Well, I belive this comment about directories is pretty much specific for
ext2. Iomap never attempted to provide any infrastructure for metadata
handling - each filesystem is on its own here. ext2 is kind of special as
it was experimenting with handling directories more like data. In
retrospect I don't think it was particularly successful experiment but you
never know until you try :).

> +
> +The rest is left as an exercise for the reader, as it will be different for
> +every filesystem.

								Honza
Darrick J. Wong June 3, 2024, 11:34 p.m. UTC | #3
On Fri, May 03, 2024 at 07:40:19PM +0530, Ritesh Harjani (IBM) wrote:
> This adds an initial first draft of iomap documentation. Hopefully this
> will come useful to those who are looking for converting their
> filesystems to iomap. Currently this is in text format since this is the
> first draft. I would prefer to work on it's conversion to .rst once we
> receive the feedback/review comments on the overall content of the document.
> But feel free to let me know if we prefer it otherwise.
> 
> A lot of this has been collected from various email conversations, code
> comments, commit messages and/or my own understanding of iomap. Please
> note a large part of this has been taken from Dave's reply to last iomap
> doc patchset. Thanks to Dave, Darrick, Matthew, Christoph and other iomap
> developers who have taken time to explain the iomap design in various emails,
> commits, comments etc.
> 
> Please note that this is not the complete iomap design doc. but a brief
> overview of iomap.
> 
> Signed-off-by: Ritesh Harjani (IBM) <ritesh.list@gmail.com>
> ---
>  Documentation/filesystems/index.rst |   1 +
>  Documentation/filesystems/iomap.txt | 289 ++++++++++++++++++++++++++++
>  MAINTAINERS                         |   1 +
>  3 files changed, 291 insertions(+)
>  create mode 100644 Documentation/filesystems/iomap.txt
> 
> diff --git a/Documentation/filesystems/index.rst b/Documentation/filesystems/index.rst
> index 1f9b4c905a6a..c17b5a2ec29b 100644
> --- a/Documentation/filesystems/index.rst
> +++ b/Documentation/filesystems/index.rst
> @@ -34,6 +34,7 @@ algorithms work.
>     seq_file
>     sharedsubtree
>     idmappings
> +   iomap
> 
>     automount-support
> 
> diff --git a/Documentation/filesystems/iomap.txt b/Documentation/filesystems/iomap.txt
> new file mode 100644
> index 000000000000..4f766b129975
> --- /dev/null
> +++ b/Documentation/filesystems/iomap.txt
> @@ -0,0 +1,289 @@
> +Introduction
> +============
> +iomap is a filesystem centric mapping layer that maps file's logical offset

It's really more of a library for filesystem implementations that need
to handle file operations that involve physical storage devices.

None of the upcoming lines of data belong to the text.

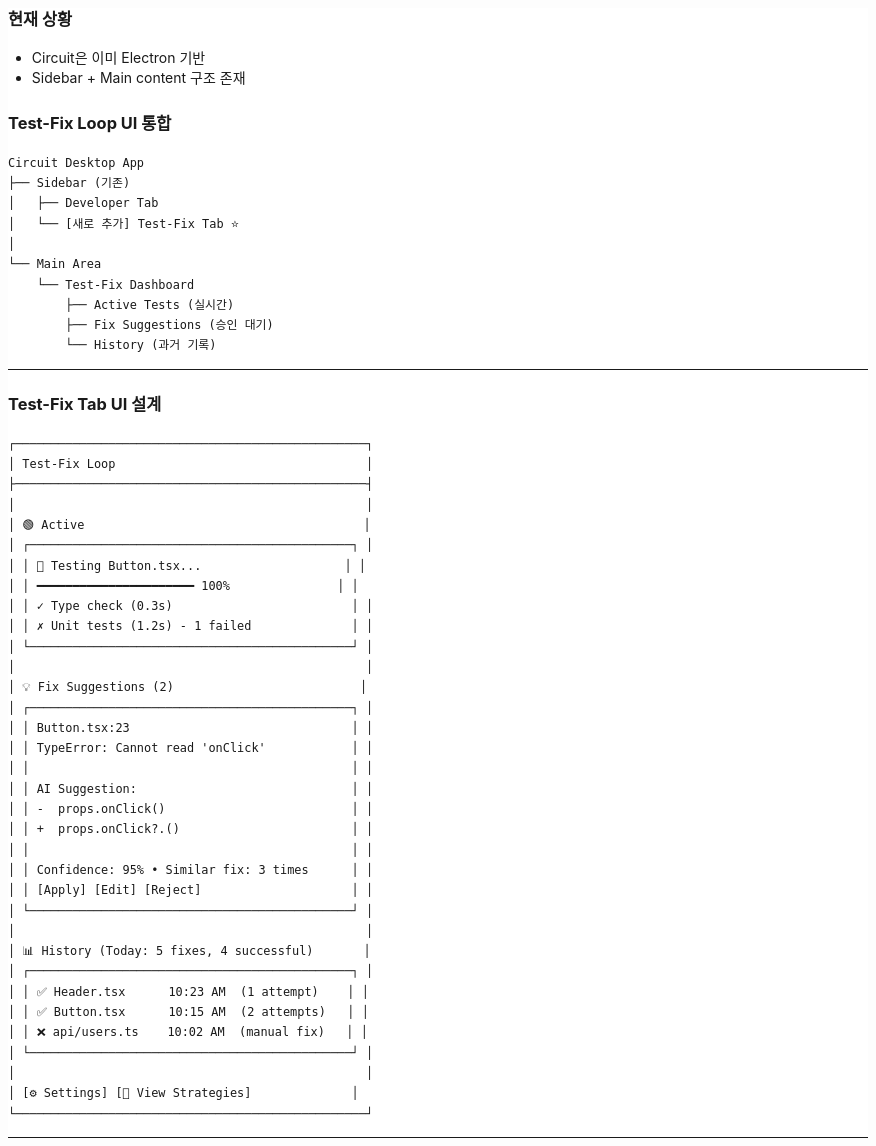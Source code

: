 ### **현재 상황**
- Circuit은 이미 Electron 기반
- Sidebar + Main content 구조 존재

### **Test-Fix Loop UI 통합**

```
Circuit Desktop App
├── Sidebar (기존)
│   ├── Developer Tab
│   └── [새로 추가] Test-Fix Tab ⭐
│
└── Main Area
    └── Test-Fix Dashboard
        ├── Active Tests (실시간)
        ├── Fix Suggestions (승인 대기)
        └── History (과거 기록)
```

---

### **Test-Fix Tab UI 설계**

```
┌─────────────────────────────────────────────────┐
│ Test-Fix Loop                                   │
├─────────────────────────────────────────────────┤
│                                                 │
│ 🟢 Active                                       │
│ ┌─────────────────────────────────────────────┐ │
│ │ 🧪 Testing Button.tsx...                    │ │
│ │ ━━━━━━━━━━━━━━━━━━━━━━ 100%               │ │
│ │ ✓ Type check (0.3s)                         │ │
│ │ ✗ Unit tests (1.2s) - 1 failed              │ │
│ └─────────────────────────────────────────────┘ │
│                                                 │
│ 💡 Fix Suggestions (2)                          │
│ ┌─────────────────────────────────────────────┐ │
│ │ Button.tsx:23                               │ │
│ │ TypeError: Cannot read 'onClick'            │ │
│ │                                             │ │
│ │ AI Suggestion:                              │ │
│ │ -  props.onClick()                          │ │
│ │ +  props.onClick?.()                        │ │
│ │                                             │ │
│ │ Confidence: 95% • Similar fix: 3 times      │ │
│ │ [Apply] [Edit] [Reject]                     │ │
│ └─────────────────────────────────────────────┘ │
│                                                 │
│ 📊 History (Today: 5 fixes, 4 successful)       │
│ ┌─────────────────────────────────────────────┐ │
│ │ ✅ Header.tsx      10:23 AM  (1 attempt)    │ │
│ │ ✅ Button.tsx      10:15 AM  (2 attempts)   │ │
│ │ ❌ api/users.ts    10:02 AM  (manual fix)   │ │
│ └─────────────────────────────────────────────┘ │
│                                                 │
│ [⚙️ Settings] [📁 View Strategies]              │
└─────────────────────────────────────────────────┘
```

---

> +ranges to physical extents. It provides several iterator APIs which filesystems

Minor style nit: Start each sentence on a new line, so that future
revisions to a sentence don't produce diff for adjoining sentences.

> +can use for doing various file_operations, address_space_operations,

"...for doing various file and pagecache operations, such as:

 * Pagecache reads and writes
 * Page faults
 * Dirty pagecache writeback
 * FIEMAP
 * directio
 * lseek
 * swapfile activation
<etc>

> +vm_operations, inode_operations etc. It supports APIs for doing direct-io,
> +buffered-io, lseek, dax-io, page-mkwrite, swap_activate and extent reporting
> +via fiemap.
> +
> +iomap is termed above as filesystem centric because it first calls
> +->iomap_begin() phase supplied by the filesystem to get a mapped extent and
> +then loops over each folio within that mapped extent.
> +This is useful for filesystems because now they can allocate/reserve a much
> +larger extent at begin phase v/s the older approach of doing block allocation
> +of one block at a time by calling filesystem's provided ->get_blocks() routine.

I think this should be more general because all the iomap operations
work this way, not just the ones that involve folios:

"Unlike the classic Linux IO model which breaks file io into small units
(generally memory pages or blocks) and looks up space mappings on the
basis of that unit, the iomap model asks the filesystem for the largest
space mappings that it can create for a given file operation and
initiates operations on that basis.
This strategy improves the filesystem's visibility into the size of the
operation being performed, which enables it to combat fragmentation with
larger space allocations when possible.
Larger mappings improve runtime performance by amortizing the cost of a
mapping function call into the filesystem across a larger amount of
data."

"At a high level, an iomap operation looks like this:

  for each byte in the operation range,
      obtain space mapping via ->iomap_begin
      for each sub-unit of work,
          revalidate the mapping
          do the work
      increment file range cursor
      if needed, release the mapping via ->iomap_end

"Each iomap operation will be covered in more detail below."

> +
> +i.e. at a high level how iomap does write iter is [1]::
> +	user IO
> +	  loop for file IO range
> +	    loop for each mapped extent
> +	      if (buffered) {
> +		loop for each page/folio {
> +		  instantiate page cache
> +		  copy data to/from page cache
> +		  update page cache state
> +		}
> +	      } else { /* direct IO */
> +		loop for each bio {
> +		  pack user pages into bio
> +		  submit bio
> +		}
> +	      }
> +	    }
> +	  }

I agree with the others that each io operation (pagecache, directio,
etc) should be a separate section.

> +
> +
> +Motivation for filesystems to convert to iomap
> +===============================================

Maybe this is the section titled buffered IO?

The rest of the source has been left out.